Martin Bright

It is now more than 20 years since The Guardian and The Observer fought off attempts by the government to force them to hand over documents in the case of MI5 whistleblower David Shayler. At judicial review, Judge Igor Judge concluded that demands to hand over journalistic material “would have a devastating and stifling effect on the proper investigation of the… story”. The case reinforced the special status of journalistic sources in law – even in official secrecy cases – and established the principle that the police should not use journalists as informers.

As the Observer journalist responsible for writing the stories about Shayler’s disclosures, which included allegations of the involvement of UK intelligence in a plot to topple Libya’s Colonel Gaddafi, I was particularly concerned to see the latest proposals for reform of the Official Secrets Act (OSA).

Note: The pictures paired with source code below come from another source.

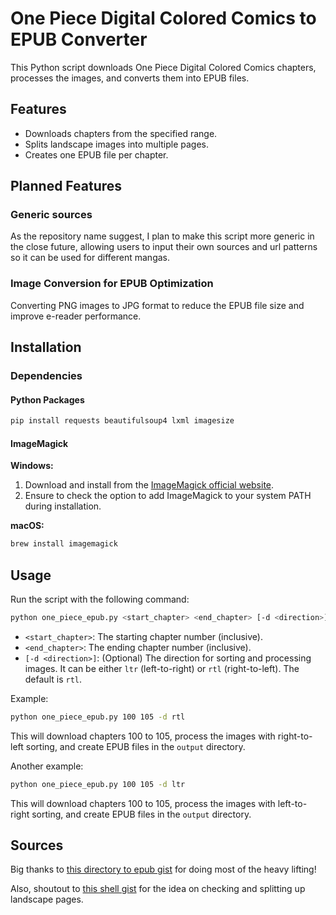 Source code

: # One Piece Digital Colored Comics to EPUB Converter
This Python script downloads One Piece Digital Colored Comics chapters, processes the images, and converts them into EPUB files.

## Features
- Downloads chapters from the specified range.
- Splits landscape images into multiple pages.
- Creates one EPUB file per chapter.
 
## Planned Features

### Generic sources
As the repository name suggest, I plan to make this script more generic in the close future, allowing users to input their own sources and url patterns so it can be used for different mangas.


### Image Conversion for EPUB Optimization
Converting PNG images to JPG format to reduce the EPUB file size and improve e-reader performance.

## Installation

### Dependencies

#### Python Packages
```bash
pip install requests beautifulsoup4 lxml imagesize
```

#### ImageMagick

**Windows:**
1. Download and install from the [ImageMagick official website](https://imagemagick.org/script/download.php).
2. Ensure to check the option to add ImageMagick to your system PATH during installation.

**macOS:**
```bash
brew install imagemagick
```

## Usage

Run the script with the following command:
```bash
python one_piece_epub.py <start_chapter> <end_chapter> [-d <direction>]
```

- `<start_chapter>`: The starting chapter number (inclusive).
- `<end_chapter>`: The ending chapter number (inclusive).
- `[-d <direction>]`: (Optional) The direction for sorting and processing images. It can be either `ltr` (left-to-right) or `rtl` (right-to-left). The default is `rtl`.

Example:
```bash
python one_piece_epub.py 100 105 -d rtl
```

This will download chapters 100 to 105, process the images with right-to-left sorting, and create EPUB files in the `output` directory.

Another example:
```bash
python one_piece_epub.py 100 105 -d ltr
```

This will download chapters 100 to 105, process the images with left-to-right sorting, and create EPUB files in the `output` directory.

## Sources

Big thanks to [this directory to epub gist](https://gist.github.com/daniel-j/613a506a0ec9c7037897c4b3afa8e41e) for doing most of the heavy lifting!

Also, shoutout to [this shell gist](https://gist.github.com/imkh/1e349de95879d22445550f3ac222fc0f) for the idea on checking and splitting up landscape pages.

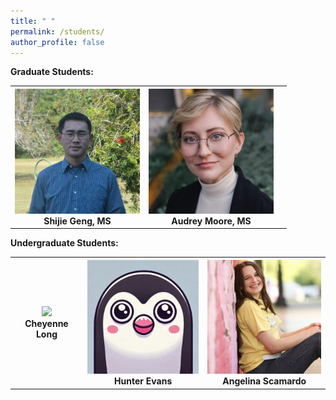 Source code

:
 ```yaml
---
title: " "
permalink: /students/
author_profile: false
---
```


<b>Graduate Students:</b><br>

<table>
  <tr>
    <th><center><img src="https://raw.githubusercontent.com/sealslab/sealslab.github.io/refs/heads/master/files/headshots/geng_shijie.png" width=200><br>Shijie Geng, MS</th>
    <th><center><img src="https://raw.githubusercontent.com/sealslab/sealslab.github.io/refs/heads/master/files/headshots/moore_audrey.jpg" width=200><br>Audrey Moore, MS</center></th>
    <th></th>
  </tr>
</table>


<b>Undergraduate Students:</b> <br>

<table>
  <tr>
    <th><center><img src="<center><img src="https://raw.githubusercontent.com/sealslab/sealslab.github.io/refs/heads/master/files/headshots/long_cheyenne.jpeg" width=200 width=200><br>Cheyenne Long</center></th>
    <th><center><img src="https://raw.githubusercontent.com/sealslab/sealslab.github.io/refs/heads/master/files/headshots/evans_hunter.png" width=200><br>
Hunter Evans</center></th>
    <th><center><img src="https://raw.githubusercontent.com/sealslab/sealslab.github.io/refs/heads/master/files/headshots/scamardo_angelina.jpg" width=200><br>Angelina Scamardo</center></th>
  </tr>
</table>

These include search powers to give police access to the sort of journalistic “special procedure material” (notes, emails and recorded interviews) we fought to keep from the police two decades ago. The new OSA would thus enshrine in law the “devastating and stifling effect” on journalism that so concerned Judge Judge.

Much has happened in the two decades since The Guardian and Observer’s principled stand in the High Court. The growth of digital technologies, the emergence of global Islamist terrorism and the increased national security threat to the UK from Russia and China have given the government good arguments for reform of legislation that was enacted when the World Wide Web was in its infancy.

But this proposed legislation is authoritarianism by stealth: a full-on assault on media freedom, carefully hidden behind an apparently reasonable desire for reform.

The National Union of Journalists has rightly sounded the alarm over plans to increase the maximum sentence for breaches of the OSA, which currently stands at two years. This will have significant chilling effect on journalists investigating government wrongdoing and their civil servant sources. More worrying still is the distinction now being made between espionage and so-called “unauthorised disclosure offences” (ie. leaks to journalists). As the consultation makes clear, this government believes “there are cases where an unauthorised disclosure may be as or more serious, in terms of intent and/or damage”. The argument is that a large-scale digital disclosure could benefit a number of hostile actors, whereas espionage is usually carried out by a single state. The effect, in practice, is that a journalist in receipt of secret documents could face a longer sentence than a spy.

Where the government really lets its authoritarian slip show, however, is in a section of the consultation about the number of successful prosecutions under existing law. The truth is that the record here is woeful. The government argument is as follows: “This is primarily due to the sensitive nature of the evidence that would typically be required to be disclosed in order to bring prosecutions, but also because of the age of the legislation, which means many of the offences are not designed for the modern world. Prosecutions as a result are challenging and rare.” This is patent nonsense. In most cases, Official Secrets prosecutions fail because they should not have been brought in the first place.

Since the Shayler case, I have been involved in two other high-profile Official Secrets cases, both of which eventually collapsed. The first concerned Katharine Gun, a GCHQ whistleblower, who leaked details to The Observer of a covert US/UK operation to fix the vote at the United Nations Security Council in advance of the Iraq War in 2003. As the recent film of the case, Official Secrets, made clear, the problem was not disclosure of evidence of the crime (Gun confessed to the leak), but disclosure that would lead to ministerial embarrassment about the legality of the war. The second case involved a Foreign Office official, Derek Pasquill, who leaked details of government policy on radical Islam in 2006. Here again, the trial did not collapse over evidential disclosure. In this case, there were serious questions over whether any of his disclosures should have been covered by the OSA in the first place.

For those who care about free speech, civil liberties and democracy, the most serious concern should be the resistance of the government to a public interest defence in official secrets cases. This is where the British state and the British people come into direct conflict. In the cases of Gun and Pasquill, there is no doubt they acted in the public interest to reveal uncomfortable truths for the government. Their revelations served not just the public interest but the national interest. If the new legislation had been in place at the time, it is quite possible that Gun and Pasquill would both have been sent to prison.

Our journalist prime minister has said he doesn’t want to see a world where people are prosecuted for doing their public duty. I look forward to his column condemning his government’s own Official Secrets proposals, which will create just that nightmare world.

The writer is the acting editor of Index on Censorship. He was previously home affairs editor of The Observer and political editor of the New Statesman and the Jewish Chronicle.